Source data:
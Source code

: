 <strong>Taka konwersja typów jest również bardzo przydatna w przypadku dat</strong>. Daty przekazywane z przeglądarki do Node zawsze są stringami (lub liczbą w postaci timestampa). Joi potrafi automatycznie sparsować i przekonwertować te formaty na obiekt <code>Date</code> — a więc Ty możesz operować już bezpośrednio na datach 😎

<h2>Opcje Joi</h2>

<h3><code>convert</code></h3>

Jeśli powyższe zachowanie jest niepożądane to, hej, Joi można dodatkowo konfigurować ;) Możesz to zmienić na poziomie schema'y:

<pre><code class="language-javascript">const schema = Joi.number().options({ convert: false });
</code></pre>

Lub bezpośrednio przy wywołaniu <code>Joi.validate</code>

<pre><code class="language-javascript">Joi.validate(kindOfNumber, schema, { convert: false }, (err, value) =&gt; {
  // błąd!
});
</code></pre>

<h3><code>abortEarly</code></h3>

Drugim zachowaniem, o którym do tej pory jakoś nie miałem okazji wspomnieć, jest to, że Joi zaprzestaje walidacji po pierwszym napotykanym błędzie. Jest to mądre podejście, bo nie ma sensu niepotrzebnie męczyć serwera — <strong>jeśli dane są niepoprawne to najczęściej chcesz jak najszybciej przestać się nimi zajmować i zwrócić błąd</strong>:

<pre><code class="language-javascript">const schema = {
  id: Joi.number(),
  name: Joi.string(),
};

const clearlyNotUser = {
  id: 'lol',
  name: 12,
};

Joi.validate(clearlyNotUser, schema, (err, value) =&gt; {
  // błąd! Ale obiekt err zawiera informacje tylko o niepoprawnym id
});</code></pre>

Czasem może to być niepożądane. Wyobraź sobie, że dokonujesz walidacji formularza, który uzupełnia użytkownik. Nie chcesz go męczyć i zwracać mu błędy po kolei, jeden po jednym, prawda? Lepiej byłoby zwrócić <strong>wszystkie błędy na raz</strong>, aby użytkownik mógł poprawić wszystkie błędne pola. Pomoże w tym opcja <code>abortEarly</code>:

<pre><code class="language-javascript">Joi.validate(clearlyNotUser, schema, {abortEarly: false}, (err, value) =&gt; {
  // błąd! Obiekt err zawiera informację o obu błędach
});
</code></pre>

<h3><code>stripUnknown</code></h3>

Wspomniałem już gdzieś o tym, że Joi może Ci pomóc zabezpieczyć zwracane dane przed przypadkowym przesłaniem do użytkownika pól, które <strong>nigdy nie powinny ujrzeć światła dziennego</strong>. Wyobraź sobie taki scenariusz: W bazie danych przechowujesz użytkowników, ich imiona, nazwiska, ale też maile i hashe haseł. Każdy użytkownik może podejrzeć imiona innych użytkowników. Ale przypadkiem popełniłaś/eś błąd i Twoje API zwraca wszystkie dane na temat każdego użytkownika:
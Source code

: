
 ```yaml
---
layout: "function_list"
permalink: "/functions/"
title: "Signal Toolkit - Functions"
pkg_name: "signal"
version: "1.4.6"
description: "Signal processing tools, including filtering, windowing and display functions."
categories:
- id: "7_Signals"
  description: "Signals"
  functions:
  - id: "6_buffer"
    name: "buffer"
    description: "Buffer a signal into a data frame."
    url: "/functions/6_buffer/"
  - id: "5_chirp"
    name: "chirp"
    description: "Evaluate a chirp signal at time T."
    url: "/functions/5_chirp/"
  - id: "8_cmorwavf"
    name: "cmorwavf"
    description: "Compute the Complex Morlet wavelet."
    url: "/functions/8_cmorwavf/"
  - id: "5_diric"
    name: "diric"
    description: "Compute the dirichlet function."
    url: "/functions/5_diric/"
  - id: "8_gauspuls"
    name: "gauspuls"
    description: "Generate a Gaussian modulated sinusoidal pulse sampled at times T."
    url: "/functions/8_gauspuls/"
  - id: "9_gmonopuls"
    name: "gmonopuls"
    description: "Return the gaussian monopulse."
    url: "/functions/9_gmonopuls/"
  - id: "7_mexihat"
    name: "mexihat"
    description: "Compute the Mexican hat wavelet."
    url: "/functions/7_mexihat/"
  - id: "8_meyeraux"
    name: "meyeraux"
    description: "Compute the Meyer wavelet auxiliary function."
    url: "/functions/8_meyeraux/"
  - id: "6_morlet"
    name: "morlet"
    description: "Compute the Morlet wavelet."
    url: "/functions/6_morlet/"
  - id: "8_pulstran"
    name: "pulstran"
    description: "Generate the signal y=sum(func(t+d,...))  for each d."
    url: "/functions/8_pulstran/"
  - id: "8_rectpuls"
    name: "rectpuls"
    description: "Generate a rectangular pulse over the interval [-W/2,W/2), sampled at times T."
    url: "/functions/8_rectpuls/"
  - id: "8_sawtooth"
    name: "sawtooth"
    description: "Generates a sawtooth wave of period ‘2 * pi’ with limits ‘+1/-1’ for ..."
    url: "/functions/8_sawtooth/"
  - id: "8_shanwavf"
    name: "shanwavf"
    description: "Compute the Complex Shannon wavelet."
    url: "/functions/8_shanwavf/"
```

...

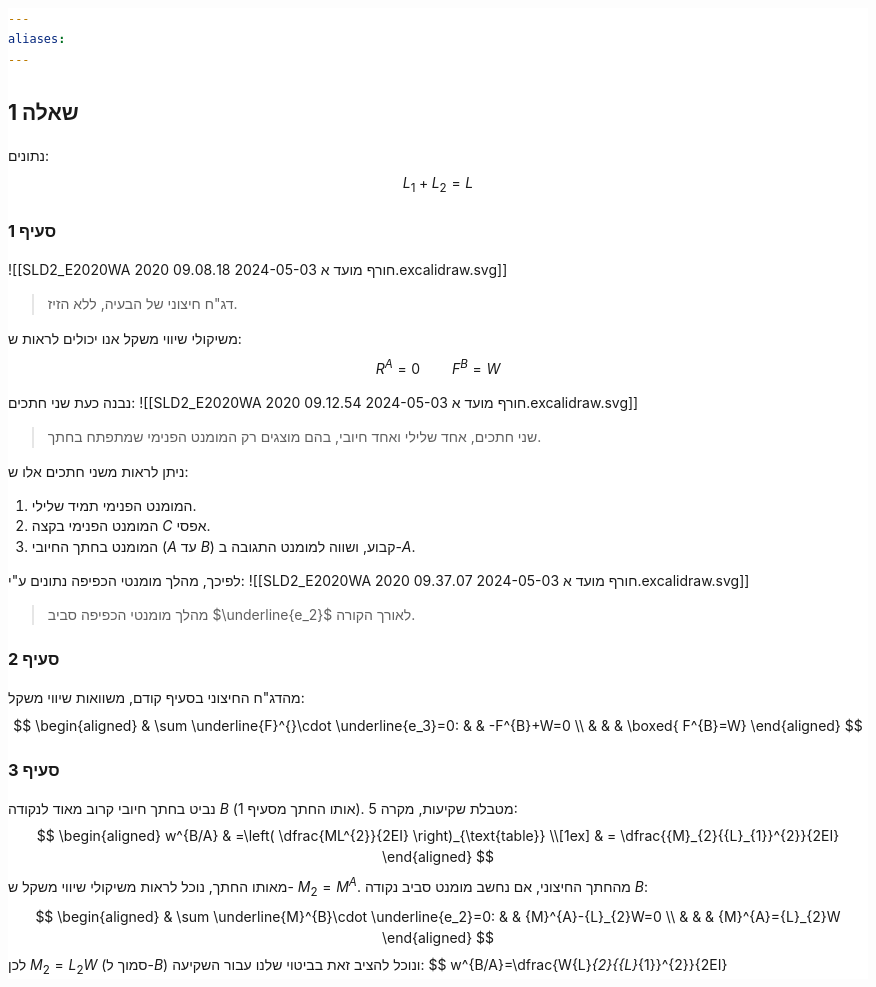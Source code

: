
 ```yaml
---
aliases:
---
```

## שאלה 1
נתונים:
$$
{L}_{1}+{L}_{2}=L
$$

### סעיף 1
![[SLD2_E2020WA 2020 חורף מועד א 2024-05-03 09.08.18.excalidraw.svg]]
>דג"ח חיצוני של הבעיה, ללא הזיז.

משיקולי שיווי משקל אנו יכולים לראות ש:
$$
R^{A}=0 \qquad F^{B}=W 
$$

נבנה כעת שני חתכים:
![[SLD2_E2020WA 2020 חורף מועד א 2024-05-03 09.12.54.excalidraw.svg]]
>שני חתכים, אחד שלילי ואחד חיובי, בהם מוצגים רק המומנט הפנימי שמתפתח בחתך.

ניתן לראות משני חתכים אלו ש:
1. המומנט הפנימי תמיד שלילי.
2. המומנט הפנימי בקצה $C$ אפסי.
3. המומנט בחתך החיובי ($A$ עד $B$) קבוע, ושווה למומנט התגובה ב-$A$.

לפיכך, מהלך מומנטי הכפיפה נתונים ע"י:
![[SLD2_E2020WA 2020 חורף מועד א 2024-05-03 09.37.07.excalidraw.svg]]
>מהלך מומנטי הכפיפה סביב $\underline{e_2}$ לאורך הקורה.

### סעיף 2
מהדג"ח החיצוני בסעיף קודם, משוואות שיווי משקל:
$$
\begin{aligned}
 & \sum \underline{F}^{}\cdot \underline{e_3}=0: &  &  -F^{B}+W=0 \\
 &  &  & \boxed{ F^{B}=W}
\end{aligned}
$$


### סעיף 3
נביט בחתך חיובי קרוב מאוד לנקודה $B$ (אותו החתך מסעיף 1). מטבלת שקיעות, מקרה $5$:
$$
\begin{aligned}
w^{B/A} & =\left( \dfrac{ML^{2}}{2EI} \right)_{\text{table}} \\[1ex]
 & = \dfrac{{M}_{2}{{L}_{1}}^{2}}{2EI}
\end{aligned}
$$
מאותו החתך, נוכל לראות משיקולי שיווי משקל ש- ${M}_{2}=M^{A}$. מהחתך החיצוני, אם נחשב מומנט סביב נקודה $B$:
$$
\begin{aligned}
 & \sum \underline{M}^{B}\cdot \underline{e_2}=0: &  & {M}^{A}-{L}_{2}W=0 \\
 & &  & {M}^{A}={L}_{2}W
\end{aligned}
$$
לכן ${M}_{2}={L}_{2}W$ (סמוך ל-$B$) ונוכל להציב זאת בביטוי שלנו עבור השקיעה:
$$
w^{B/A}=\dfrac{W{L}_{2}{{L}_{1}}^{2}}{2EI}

...

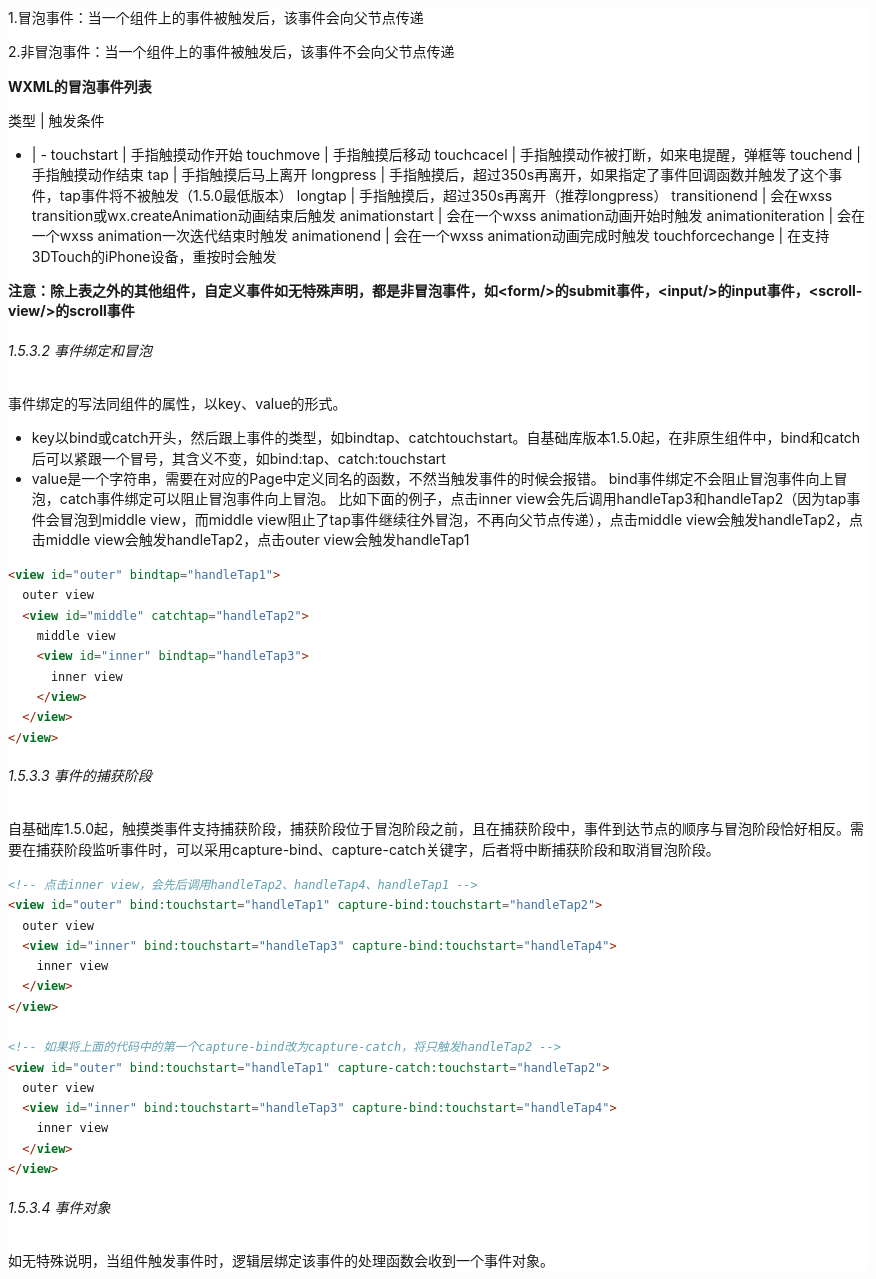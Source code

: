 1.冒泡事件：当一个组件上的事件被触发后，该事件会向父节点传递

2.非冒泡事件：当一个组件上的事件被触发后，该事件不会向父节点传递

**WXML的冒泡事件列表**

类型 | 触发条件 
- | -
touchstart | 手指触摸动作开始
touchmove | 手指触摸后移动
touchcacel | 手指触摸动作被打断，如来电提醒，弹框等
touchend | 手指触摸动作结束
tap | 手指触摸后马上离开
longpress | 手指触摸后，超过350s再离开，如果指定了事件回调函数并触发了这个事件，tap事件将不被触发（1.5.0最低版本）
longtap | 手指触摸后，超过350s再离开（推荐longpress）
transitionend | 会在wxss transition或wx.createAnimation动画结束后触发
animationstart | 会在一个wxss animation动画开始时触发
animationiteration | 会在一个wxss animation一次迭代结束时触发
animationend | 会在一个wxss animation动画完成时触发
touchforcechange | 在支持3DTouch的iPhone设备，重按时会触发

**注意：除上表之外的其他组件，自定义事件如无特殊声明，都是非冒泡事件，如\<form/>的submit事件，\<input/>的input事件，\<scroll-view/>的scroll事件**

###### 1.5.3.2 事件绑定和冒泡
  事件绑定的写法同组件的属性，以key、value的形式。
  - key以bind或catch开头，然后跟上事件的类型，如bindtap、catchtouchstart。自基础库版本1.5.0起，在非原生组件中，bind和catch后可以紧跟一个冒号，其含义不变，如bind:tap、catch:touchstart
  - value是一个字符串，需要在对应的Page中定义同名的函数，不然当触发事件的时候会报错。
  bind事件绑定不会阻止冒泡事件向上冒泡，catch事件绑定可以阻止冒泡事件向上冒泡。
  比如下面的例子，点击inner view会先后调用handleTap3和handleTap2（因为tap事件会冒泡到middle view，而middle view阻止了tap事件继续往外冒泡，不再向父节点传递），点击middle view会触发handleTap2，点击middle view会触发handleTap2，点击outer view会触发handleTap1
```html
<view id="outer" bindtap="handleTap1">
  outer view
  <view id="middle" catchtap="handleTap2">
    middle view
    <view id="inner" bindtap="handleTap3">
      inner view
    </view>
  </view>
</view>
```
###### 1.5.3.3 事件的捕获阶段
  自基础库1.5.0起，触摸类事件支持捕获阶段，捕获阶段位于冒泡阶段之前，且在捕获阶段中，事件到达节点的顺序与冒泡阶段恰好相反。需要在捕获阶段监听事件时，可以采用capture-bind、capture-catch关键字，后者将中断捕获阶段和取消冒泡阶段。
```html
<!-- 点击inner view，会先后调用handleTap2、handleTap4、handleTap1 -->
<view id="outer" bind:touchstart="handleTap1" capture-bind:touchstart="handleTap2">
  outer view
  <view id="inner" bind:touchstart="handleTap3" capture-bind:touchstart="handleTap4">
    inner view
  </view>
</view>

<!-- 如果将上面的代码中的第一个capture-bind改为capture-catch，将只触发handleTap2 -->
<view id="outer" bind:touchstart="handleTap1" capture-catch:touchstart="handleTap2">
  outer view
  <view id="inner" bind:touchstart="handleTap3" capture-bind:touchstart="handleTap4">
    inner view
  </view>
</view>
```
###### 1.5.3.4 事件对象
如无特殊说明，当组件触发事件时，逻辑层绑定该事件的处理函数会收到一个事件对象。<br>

* **Task prompt**:
Keep only those lines of the records that hold "underline", and return them.

* **Answer to this task**:
>מהלך מומנטי הכפיפה סביב $\underline{e_2}$ לאורך הקורה.
 & \sum \underline{F}^{}\cdot \underline{e_3}=0: &  &  -F^{B}+W=0 \\
 & \sum \underline{M}^{B}\cdot \underline{e_2}=0: &  & {M}^{A}-{L}_{2}W=0 \\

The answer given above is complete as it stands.